16 Temmuz 2015 Perşembe

Bayram Gelmiş Neyime!


Yok yok beklediğiniz üzere yine babasızlığımdan girmeyeceğim konuya.  Ama üzgünüm çok farklı bir şeyden de bahsetmeyeceğim. Uzun zamandır terkediliş hikayelerimden mahrum bırakmıştım sizi ve işte verystone iftiharla sunar…

Çok kısa bi süre önce hayatımda ilk kez evrene doğru bi mesaj verdim. Bi pazar sabahı oturdum ve bi yerlere hayallerimin erkeğinin fiziksel özelliklerini tanımladım. Evrenin eşref zamanına denk gelmiş olacağım ki pat diye karşıma çıkardı adamı. Üstelik tanımlarken adamın karakterine ilişkin hiç bir şey söylemediğim halde gitti karakter olarak da işte bu diyeceğimi buldu getirdi.  Beklenmedik zamanda karşıma çıkan her güzel şeye vereceğim tepkiyi verdim ben de evreni şaşırtmayarak önce tüm ukalalığımı, anlamsız duvarlarımı, dillere destan güvensizliğimi ve çok bilmişliğimi alarak gittim adamla buluşmaya. Klasik muhabbetler adamı anlamaya çalışırken laf lafı açtı adam bana bi bahis sitesinin dolandırıcılık yöntemini anlattı. Yöntem dünyanın en fantastik yöntemi değildi, hatta o sırada biri orda olsa ve dinlese hee diyip geçerdi muhtemelen ama adam cümle kurdukça ben eridim, eridikçe kendi kendime işte bu verystone işte bu, bu adam O adam oldum.

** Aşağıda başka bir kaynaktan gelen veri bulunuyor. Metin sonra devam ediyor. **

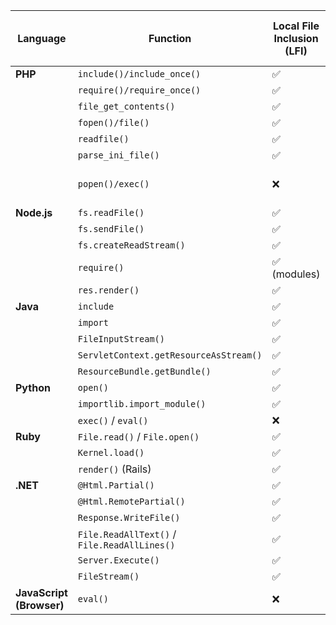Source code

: | **Language**             | **Function**                                 | **Local File Inclusion (LFI)** | **Remote File Inclusion (RFI)** | **Code Execution**    |  
| ------------------------ | -------------------------------------------- | ------------------------------ | ------------------------------- | --------------------- |  
| **PHP**                  | `include()/include_once()`                   | ✅                              | ✅                               | ✅                     |  
|                          | `require()/require_once()`                   | ✅                              | ✅                               | ❌                     |  
|                          | `file_get_contents()`                        | ✅                              | ❌                               | ✅                     |  
|                          | `fopen()/file()`                             | ✅                              | ❌                               | ❌                     |  
|                          | `readfile()`                                 | ✅                              | ❌                               | ❌                     |  
|                          | `parse_ini_file()`                           | ✅                              | ❌                               | ❌                     |  
|                          | `popen()/exec()`                             | ❌                              | ❌                               | ✅ (with shell access) |  
| **Node.js**              | `fs.readFile()`                              | ✅                              | ❌                               | ❌                     |  
|                          | `fs.sendFile()`                              | ✅                              | ❌                               | ❌                     |  
|                          | `fs.createReadStream()`                      | ✅                              | ❌                               | ❌                     |  
|                          | `require()`                                  | ✅ (modules)                    | ❌                               | ❌                     |  
|                          | `res.render()`                               | ✅                              | ✅                               | ❌                     |  
| **Java**                 | `include`                                    | ✅                              | ❌                               | ❌                     |  
|                          | `import`                                     | ✅                              | ✅                               | ✅                     |  
|                          | `FileInputStream()`                          | ✅                              | ❌                               | ❌                     |  
|                          | `ServletContext.getResourceAsStream()`       | ✅                              | ❌                               | ❌                     |  
|                          | `ResourceBundle.getBundle()`                 | ✅                              | ❌                               | ❌                     |  
| **Python**               | `open()`                                     | ✅                              | ❌                               | ❌                     |  
|                          | `importlib.import_module()`                  | ✅                              | ❌                               | ❌                     |  
|                          | `exec()` / `eval()`                          | ❌                              | ❌                               | ✅                     |  
| **Ruby**                 | `File.read()` / `File.open()`                | ✅                              | ❌                               | ❌                     |  
|                          | `Kernel.load()`                              | ✅                              | ❌                               | ✅                     |  
|                          | `render()` (Rails)                           | ✅                              | ❌                               | ❌                     |  
| **.NET**                 | `@Html.Partial()`                            | ✅                              | ❌                               | ❌                     |  
|                          | `@Html.RemotePartial()`                      | ✅                              | ❌                               | ✅                     |  
|                          | `Response.WriteFile()`                       | ✅                              | ❌                               | ❌                     |  
|                          | `File.ReadAllText()` / `File.ReadAllLines()` | ✅                              | ❌                               | ❌                     |  
|                          | `Server.Execute()`                           | ✅                              | ❌                               | ✅                     |  
|                          | `FileStream()`                               | ✅                              | ❌                               | ❌                     |  
| **JavaScript (Browser)** | `eval()`                                     | ❌                              | ❌                               | ✅                     |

Kazasız geçen ilk buluşma 2. buluşmayı getirdi haliyle. Bi yandan karnımda uçuşan kelebekler, bi yandan kalpte oluşan o pır pır atma hissi, cümle kurarken ses incelir mi, kitlenir miyim korkusu bi yandan adamın yanında bulunan belki de bu güne kadar hiç duyulmamış o huzur. Tanımlamak istesem tanımlamak mümkün değil. Orda, O’nun yanıbaşında, omzuna yakın bi yerde kalmak istedim kimse dokunmasın orası benim yeni yaşam alanım, yerleşim yerim olsun, ara ara o anlatsın ben dinleyim, ekstra hiçbir şey vermesin ama beni ordan ayırmasın hissi.

Görmemeye dayanamamayla ortaya çıkan 5 dakikalık 3. buluşmayı sayarsak, 4. bir buluşma daha yaşadık adamla. En sevdiğim filmi izledik, en sevdiğim dondurmayı yedik, daha doğrusu o filmi izledi ben hissetmişim gibi O’nu. Veda bile etmeden birbirimize ben evime döndüm o uykusuna. Sonra sabahın 10’unda beklenen mesaj sesiyle açtım gözümü:

            “ Verystone ben ciddi bi ilişki istemiyorum, daha fazla ilerlemeden bitsin”

vermem gereken cevabı verdim tamam dedim. Birbirimize iyi dileklerimizi sunduk ve gitti.

            Bi insana aşık olmak için gereken süreyi muhakkak tespit etmiştir lüzumsuz bilim insanları, hikayeyi anlatınca herkesten bi boşver yahu zaten kısacık bi şeymiş duyduğum için benim süremin ciddiye alınmadığını biliyorum. Ama ne adama ne etrafımdakilere söyleyemedim  misofonyadan muzdarip, Plüton’a sempati besleyen, hayata dair korkuları olan iki insandık biz evrenin karşılaştırdığı. Ben aylarımı harcasam da tanımak için sevicektim o adamı  çünkü değiştirmek istemiycektim hiçbi şeyini bi insanı olduğu gibi sevmeyi O’nla öğrenicektim. Olmadı, olduramadım. Tam da bayram öncesi tüm arkadaşlarının bayramlığı varken ona bayramlık alınmamış çocuk gibi yine, yeni ve yeniden bi “hayırlısı”yla kalakaldım.